Customer and user experience: Both companies have been pushing these areas hard. This week SAP held its annual customer awards day in Walldorf and there was a lot of focus on the user experience (UX). IBM has similarly been investing heavily in UX especially around mobile via its Mobile First unit and its deal with Apple. It will be worth watching to see if Apple ends up being part of this partnership as it develops. The press release states that: “IBM Interactive Experience (iX), the world’s largest digital agency; SAP Global Design, the group behind the award-winning SAP Fiori® UX; and the SAP Customer Engagement and Commerce team will work  together on pre-designed experiences that can be further customized for clients’ customers and employees.”

Integrated services: This is more than just collaboration between the two companies. At InterConnect IBM announced a deal to integrate VMware SDDC models and deploy them on the cloud. It is likely it will now support SAP’s application design processes as well.

Industry-specific road maps: This is a given as both companies have been focused on this for some time.
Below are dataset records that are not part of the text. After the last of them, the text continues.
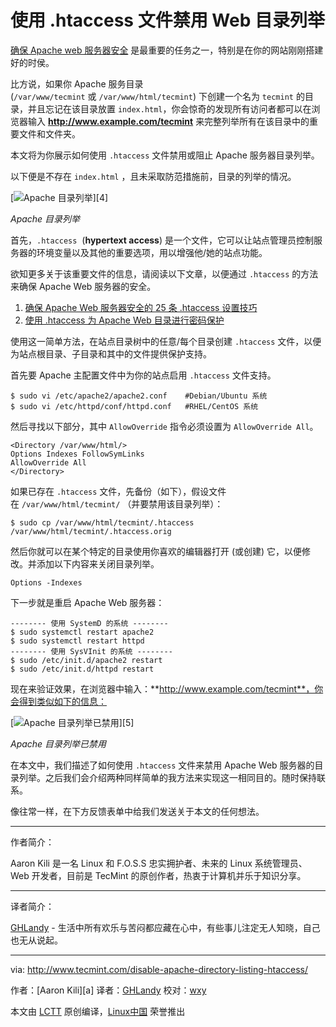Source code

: 使用 .htaccess 文件禁用 Web 目录列举
===========

[确保 Apache web 服务器安全][3] 是最重要的任务之一，特别是在你的网站刚刚搭建好的时侯。

比方说，如果你 Apache 服务目录 (`/var/www/tecmint` 或 `/var/www/html/tecmint`) 下创建一个名为 `tecmint` 的目录，并且忘记在该目录放置 `index.html`，你会惊奇的发现所有访问者都可以在浏览器输入 **http://www.example.com/tecmint** 来完整列举所有在该目录中的重要文件和文件夹。

本文将为你展示如何使用 `.htaccess` 文件禁用或阻止 Apache 服务器目录列举。

以下便是不存在 `index.html` ，且未采取防范措施前，目录的列举的情况。

[![Apache 目录列举](http://www.tecmint.com/wp-content/uploads/2017/01/Apache-Directory-Listing.png)][4]

*Apache 目录列举*

首先，`.htaccess`  (**hypertext access**) 是一个文件，它可以让站点管理员控制服务器的环境变量以及其他的重要选项，用以增强他/她的站点功能。

欲知更多关于该重要文件的信息，请阅读以下文章，以便通过 `.htaccess` 的方法来确保 Apache Web 服务器的安全。

1. [确保 Apache Web 服务器安全的 25 条 .htaccess 设置技巧][1]
2. [使用 .htaccess 为 Apache Web 目录进行密码保护][2]

使用这一简单方法，在站点目录树中的任意/每个目录创建 `.htaccess` 文件，以便为站点根目录、子目录和其中的文件提供保护支持。

首先要 Apache 主配置文件中为你的站点启用 `.htaccess` 文件支持。

```
$ sudo vi /etc/apache2/apache2.conf    #Debian/Ubuntu 系统
$ sudo vi /etc/httpd/conf/httpd.conf   #RHEL/CentOS 系统
```
然后寻找以下部分，其中 `AllowOverride` 指令必须设置为 `AllowOverride All`。

```
<Directory /var/www/html/>
Options Indexes FollowSymLinks
AllowOverride All
</Directory>
```
如果已存在 `.htaccess` 文件，先备份（如下），假设文件在 `/var/www/html/tecmint/` （并要禁用该目录列举）：

```
$ sudo cp /var/www/html/tecmint/.htaccess /var/www/html/tecmint/.htaccess.orig  
```

然后你就可以在某个特定的目录使用你喜欢的编辑器打开 (或创建) 它，以便修改。并添加以下内容来关闭目录列举。

```
Options -Indexes 
```

下一步就是重启 Apache Web 服务器：

```
-------- 使用 SystemD 的系统 -------- 
$ sudo systemctl restart apache2
$ sudo systemctl restart httpd
-------- 使用 SysVInit 的系统 -------- 
$ sudo /etc/init.d/apache2 restart 
$ sudo /etc/init.d/httpd restart
```

现在来验证效果，在浏览器中输入：**http://www.example.com/tecmint**，你会得到类似如下的信息：

[![Apache 目录列举已禁用](http://www.tecmint.com/wp-content/uploads/2017/01/Apache-Directory-Listing-Disabled.png)][5]

*Apache 目录列举已禁用*

在本文中，我们描述了如何使用 `.htaccess` 文件来禁用 Apache Web 服务器的目录列举。之后我们会介绍两种同样简单的我方法来实现这一相同目的。随时保持联系。

像往常一样，在下方反馈表单中给我们发送关于本文的任何想法。

--------------

作者简介：

Aaron Kili 是一名 Linux 和 F.O.S.S 忠实拥护者、未来的 Linux 系统管理员、Web 开发者，目前是 TecMint 的原创作者，热衷于计算机并乐于知识分享。

-------------

译者简介：

[GHLandy](http://GHLandy.com) - 生活中所有欢乐与苦闷都应藏在心中，有些事儿注定无人知晓，自己也无从说起。

-------------

via: http://www.tecmint.com/disable-apache-directory-listing-htaccess/

作者：[Aaron Kili][a]
译者：[GHLandy](https://github.com/GHLandy)
校对：[wxy](https://github.com/wxy)

本文由 [LCTT](https://github.com/LCTT/TranslateProje)  原创编译，[Linux中国](https://linux.cn) 荣誉推出

[1]: http://www.tecmint.com/password-protect-apache-web-directories-using-htaccess/
[2]: http://www.tecmint.com/apache-htaccess-tricks/
[3]: http://www.tecmint.com/apache-security-tips/
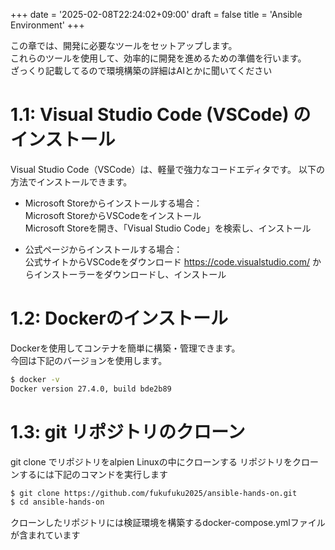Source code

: +++
date = '2025-02-08T22:24:02+09:00'
draft = false
title = 'Ansible Environment'
+++


この章では、開発に必要なツールをセットアップします。  
これらのツールを使用して、効率的に開発を進めるための準備を行います。  
ざっくり記載してるので環境構築の詳細はAIとかに聞いてください  

# 1.1: Visual Studio Code (VSCode) のインストール  
Visual Studio Code（VSCode）は、軽量で強力なコードエディタです。 以下の方法でインストールできます。  

- Microsoft Storeからインストールする場合：  
  Microsoft StoreからVSCodeをインストール  
  Microsoft Storeを開き、「Visual Studio Code」を検索し、インストール  
            
              
- 公式ページからインストールする場合：  
公式サイトからVSCodeをダウンロード
https://code.visualstudio.com/ 
からインストーラーをダウンロードし、インストール
            
# 1.2: Dockerのインストール  
Dockerを使用してコンテナを簡単に構築・管理できます。  
今回は下記のバージョンを使用します。 

```bash
$ docker -v
Docker version 27.4.0, build bde2b89
```
        
# 1.3: git リポジトリのクローン
git clone でリポジトリをalpien Linuxの中にクローンする
リポジトリをクローンするには下記のコマンドを実行します

```bash
$ git clone https://github.com/fukufuku2025/ansible-hands-on.git
$ cd ansible-hands-on
```

クローンしたリポジトリには検証環境を構築するdocker-compose.ymlファイルが含まれています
What will be of interest is how IBM, in particular, balances its own vertical cloud business with SAP. There are several areas where there is clear application overlap and only when we see what the press release calls: “co-create[d] digital transformation road maps by industry and by C-suite role” will we know what to expect.
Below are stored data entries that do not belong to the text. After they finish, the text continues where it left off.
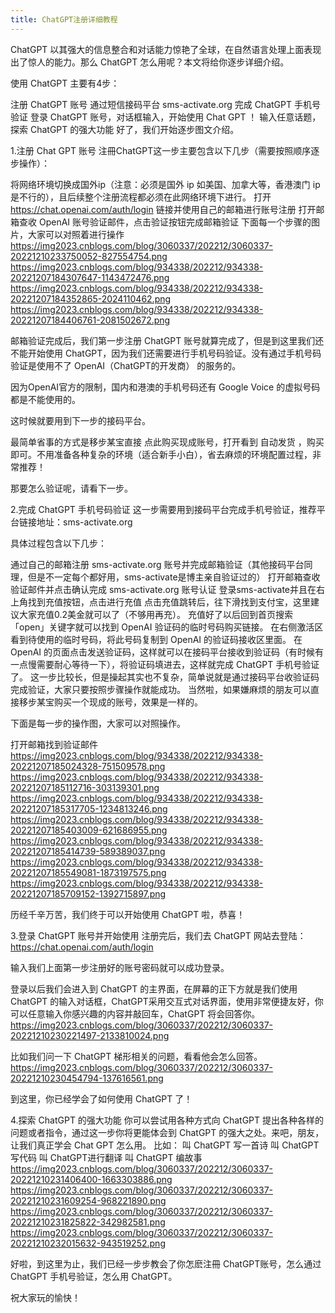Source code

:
 ```yaml
---
title: ChatGPT注册详细教程
---
```


ChatGPT 以其强大的信息整合和对话能力惊艳了全球，在自然语言处理上面表现出了惊人的能力。那么 ChatGPT 怎么用呢？本文将给你逐步详细介绍。

使用 ChatGPT 主要有4步：

注册 ChatGPT 账号
通过短信接码平台 sms-activate.org 完成 ChatGPT 手机号验证
登录 ChatGPT 账号，对话框输入，开始使用 Chat GPT ！ 
输入任意话题，探索 ChatGPT 的强大功能
好了，我们开始逐步图文介绍。

1.注册 Chat GPT 账号
注冊ChatGPT这一步主要包含以下几步（需要按照顺序逐步操作）：

将网络环境切换成国外ip（注意：必须是国外 ip 如美国、加拿大等，香港澳门 ip 是不行的），且后续整个注册流程都必须在此网络环境下进行。
打开 https://chat.openai.com/auth/login 链接并使用自己的邮箱进行账号注册
打开邮箱查收 OpenAI 账号验证邮件，点击验证按钮完成邮箱验证
下面每一个步骤的图片，大家可以对照着进行操作
https://img2023.cnblogs.com/blog/3060337/202212/3060337-20221210233750052-827554754.png
https://img2023.cnblogs.com/blog/934338/202212/934338-20221207184307647-1143472476.png
https://img2023.cnblogs.com/blog/934338/202212/934338-20221207184352865-2024110462.png
https://img2023.cnblogs.com/blog/934338/202212/934338-20221207184406761-2081502672.png

邮箱验证完成后，我们第一步注册 ChatGPT 账号就算完成了，但是到这里我们还不能开始使用 ChatGPT，因为我们还需要进行手机号码验证。没有通过手机号码验证是使用不了 OpenAI（ChatGPT的开发商） 的服务的。

因为OpenAI官方的限制，国内和港澳的手机号码还有 Google Voice 的虚拟号码都是不能使用的。

这时候就要用到下一步的接码平台。

最简单省事的方式是移步某宝直接 点此购买现成账号，打开看到 自动发货 ，购买即可。不用准备各种复杂的环境（适合新手小白），省去麻烦的环境配置过程，非常推荐！

那要怎么验证呢，请看下一步。

2.完成 ChatGPT 手机号码验证
这一步需要用到接码平台完成手机号验证，推荐平台链接地址：sms-activate.org

具体过程包含以下几步：

通过自己的邮箱注册 sms-activate.org 账号并完成邮箱验证（其他接码平台同理，但是不一定每个都好用，sms-activate是博主亲自验证过的）
打开邮箱查收验证邮件并点击确认完成 sms-activate.org 账号认证
登录sms-activate并且在右上角找到充值按钮，点击进行充值
点击充值跳转后，往下滑找到支付宝，这里建议大家充值0.2美金就可以了（不够用再充）。
充值好了以后回到首页搜索「open」关键字就可以找到 OpenAI 验证码的临时号码购买链接。
在右侧激活区看到待使用的临时号码，将此号码复制到 OpenAI 的验证码接收区里面。
在 OpenAI 的页面点击发送验证码，这样就可以在接码平台接收到验证码（有时候有一点慢需要耐心等待一下），将验证码填进去，这样就完成 ChatGPT 手机号验证了。
 这一步比较长，但是操起其实也不复杂，简单说就是通过接码平台收验证码完成验证，大家只要按照步骤操作就能成功。
当然啦，如果嫌麻烦的朋友可以直接移步某宝购买一个现成的账号，效果是一样的。



下面是每一步的操作图，大家可以对照操作。



打开邮箱找到验证邮件
https://img2023.cnblogs.com/blog/934338/202212/934338-20221207185024328-751509578.png
https://img2023.cnblogs.com/blog/934338/202212/934338-20221207185112716-303139301.png
https://img2023.cnblogs.com/blog/934338/202212/934338-20221207185317705-1234813246.png
https://img2023.cnblogs.com/blog/934338/202212/934338-20221207185403009-621686955.png
https://img2023.cnblogs.com/blog/934338/202212/934338-20221207185414739-589389037.png
https://img2023.cnblogs.com/blog/934338/202212/934338-20221207185549081-1873197575.png
https://img2023.cnblogs.com/blog/934338/202212/934338-20221207185709152-1392715897.png

历经千辛万苦，我们终于可以开始使用 ChatGPT 啦，恭喜！

3.登录 ChatGPT 账号并开始使用
注册完后，我们去 ChatGPT 网站去登陆： https://chat.openai.com/auth/login

输入我们上面第一步注册好的账号密码就可以成功登录。
 
登录以后我们会进入到 ChatGPT 的主界面，在屏幕的正下方就是我们使用 ChatGPT 的输入对话框，ChatGPT采用交互式对话界面，使用非常便捷友好，你可以任意输入你感兴趣的内容并敲回车，ChatGPT 将会回答你。
https://img2023.cnblogs.com/blog/3060337/202212/3060337-20221210230221497-2133810024.png

比如我们问一下 ChatGPT 梯形相关的问题，看看他会怎么回答。
https://img2023.cnblogs.com/blog/3060337/202212/3060337-20221210230454794-137616561.png

到这里，你已经学会了如何使用 ChatGPT 了！

 

4.探索 ChatGPT 的强大功能
你可以尝试用各种方式向 ChatGPT 提出各种各样的问题或者指令，通过这一步你将更能体会到 ChatGPT 的强大之处。来吧，朋友，让我们真正学会 Chat GPT 怎么用。
比如：
叫 ChatGPT 写一首诗
叫 ChatGPT 写代码
叫 ChatGPT进行翻译
叫 ChatGPT 编故事
https://img2023.cnblogs.com/blog/3060337/202212/3060337-20221210231406400-1663303886.png
https://img2023.cnblogs.com/blog/3060337/202212/3060337-20221210231609254-968221890.png
https://img2023.cnblogs.com/blog/3060337/202212/3060337-20221210231825822-342982581.png
https://img2023.cnblogs.com/blog/3060337/202212/3060337-20221210232015632-943519252.png

 

 

 

 

 

 

 

 好啦，到这里为止，我们已经一步步教会了你怎麽注冊 ChatGPT账号，怎么通过 ChatGPT 手机号验证，怎么用 ChatGPT。

 祝大家玩的愉快！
Rob Enslin, member of the Executive Board of SAP SE and president of Global Customer Operations, SAP
Rob Enslin, member of the Executive Board of SAP SE and president of Global Customer Operations, SAP

Rob Enslin, member of the Executive Board of SAP SE and president of Global Customer Operations, SAP said: “Today’s announcement builds on SAP’s commitment to enable strong, growing businesses that can seize the amazing opportunities of the digital economy.

“SAP S/4HANA is the reimagined suite of core business applications that has once again set the standard for the industry. I’m delighted that IBM and SAP will collaborate closely to give customers a clear roadmap to innovating new business models and outcomes that were never before possible.”

Cognitive without Watson is like Sherlock going solo

The major surprise is the lack of mention of IBM Watson and IBM Bluemix. Both of these have a major part to play especially as the focus is on cognitive solutions and developers. Will we see SAP HANA or SAP S/4HANA as deployment targets from Bluemix? Will we see SAP and IBM port a range of SAP API’s into Bluemix Local for corporate clients? Perhaps the next IBM Bluemix Garage will be in Walldorf with a focus on start-ups around IBM and SAP?

With both companies focused on the Internet of Things, it will certainly be interesting to see what happens at the Watson IoT Global Headquarters which IBM has based in Munich, Germany. Will IBM give SAP a direct line into the team there? It would certainly make sense, especially as IoT in retail, travel and other sectors is also about UX and customer service.

Conclusion

No surprise that IBM and SAP are getting closer together. SAP has become a skilled operator when it comes to having multiple alliances around SAP HANA and its related products. It has worked not only with IBM but also Huawei and other hardware vendors to drive new hardware platforms capable of delivering solutions with very large memory pools.

This announcement to tie ever more closely into IBM’s Power team should help deliver new acceleration around SAP HANA. Surprisingly, SAP is not a member of the OpenPOWER Foundation but it will be interested in the application accelerators that have been announced this week especially as many will have a benefit for real-time data analytics on IBM Power Systems.

It will also be interesting to see how quickly this announcement ties back to the new IBM cloud data and analytics marketplace for developers. That announcement came in February and it is easy to see how it could be extended here to include both IBM and SAP partners. Alternatively, SAP could deploy a subset of that announcement into its own partner network programme.